The new consultation solicits feedback from stakeholders on planned changes to the UK’s Medical Devices Regulations 2002 as part of a broader transition away from European Union legal and regulatory systems; beginning in July 2023, the MHRA will no longer accept EU CE Marking for medical devices, and will instead require manufacturers to obtain UK Conformity Assessment (UKCA) marking in order to legally sell their devices in England, Scotland, Wales and (with special considerations) Northern Ireland.
How closely will UK regulations align with EU MDR?
Upon first reading, the planned UK regulatory changes do not deviate significantly from the European Medical Devices Regulation (MDR) now in effect across the EU. (Emergo by UL consultants will provide more in-depth analysis of these changes in the near future.)

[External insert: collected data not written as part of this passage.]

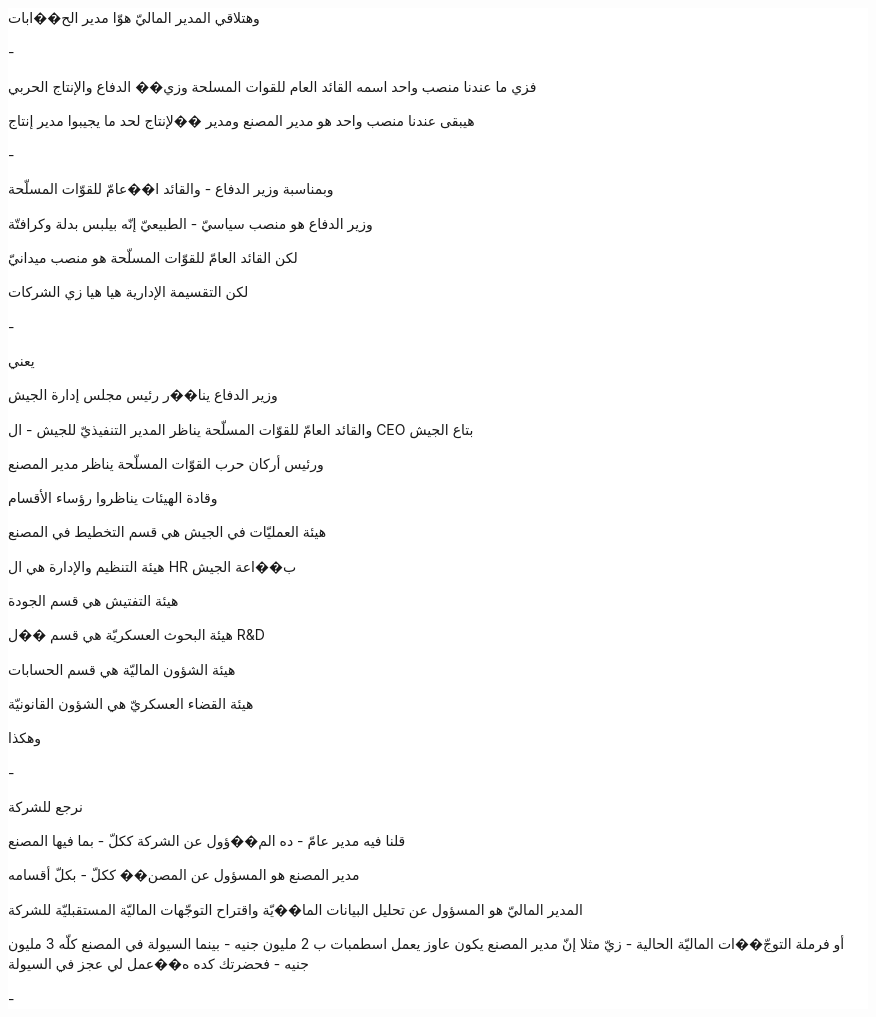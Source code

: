 وهتلاقي المدير الماليّ هوّا مدير الح��ابات

\-

فزي ما عندنا منصب واحد اسمه القائد العام للقوات المسلحة وزي�� الدفاع
والإنتاج الحربي

هيبقى عندنا منصب واحد هو مدير المصنع ومدير ��لإنتاج لحد ما يجيبوا مدير
إنتاج

\-

وبمناسبة وزير الدفاع - والقائد ا��عامّ للقوّات المسلّحة

وزير الدفاع هو منصب سياسيّ - الطبيعيّ إنّه بيلبس بدلة وكرافتّة

لكن القائد العامّ للقوّات المسلّحة هو منصب ميدانيّ

لكن التقسيمة الإدارية هيا هيا زي الشركات

\-

يعني

وزير الدفاع ينا��ر رئيس مجلس إدارة الجيش

والقائد العامّ للقوّات المسلّحة يناظر المدير التنفيذيّ للجيش -
ال CEO بتاع الجيش

ورئيس أركان حرب القوّات المسلّحة يناظر مدير المصنع

وقادة الهيئات يناظروا رؤساء الأقسام

هيئة العمليّات في الجيش هي قسم التخطيط في المصنع

هيئة التنظيم والإدارة هي ال HR ب��اعة الجيش

هيئة التفتيش هي قسم الجودة

هيئة البحوث العسكريّة هي قسم ��ل R&D

هيئة الشؤون الماليّة هي قسم الحسابات

هيئة القضاء العسكريّ هي الشؤون القانونيّة

وهكذا

\-

نرجع للشركة

قلنا فيه مدير عامّ - ده الم��ؤول عن الشركة ككلّ - بما فيها
المصنع

مدير المصنع هو المسؤول عن المصن�� ككلّ - بكلّ أقسامه

المدير الماليّ هو المسؤول عن تحليل البيانات الما��يّة واقتراح التوجّهات
الماليّة المستقبليّة للشركة

أو فرملة التوجّ��ات الماليّة الحالية - زيّ مثلا إنّ مدير المصنع يكون عاوز
يعمل اسطمبات ب 2 مليون جنيه - بينما السيولة في المصنع كلّه 3 مليون جنيه -
فحضرتك كده ه��عمل لي عجز في السيولة

\-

Key elements of the proposed UK medical device regulatory changes for 2023 include:
- New UK market access pathways to support faster patient access to novel and innovative devices;
- A “unique, innovative, and ambitious framework” for oversight of software as a medical device (SaMD) and artificial intelligence (AI) as it relates to medical devices;
- Amended in vitro diagnostic (IVD) regulations, including updated device classification schemes and patient risk review processes;
- Enhanced sustainability processes for re-use and re-manufacturing of medical devices in order to reduce reliance on single-use devices in the UK.
The MHRA notes that changes to the UK medical device regulatory framework will likely entail greater reliance on guidance documents in conjunction with regulations in order to support both device innovation and patient safety.
The agency is soliciting public comment on medical device regulatory changes through November 25, 2021.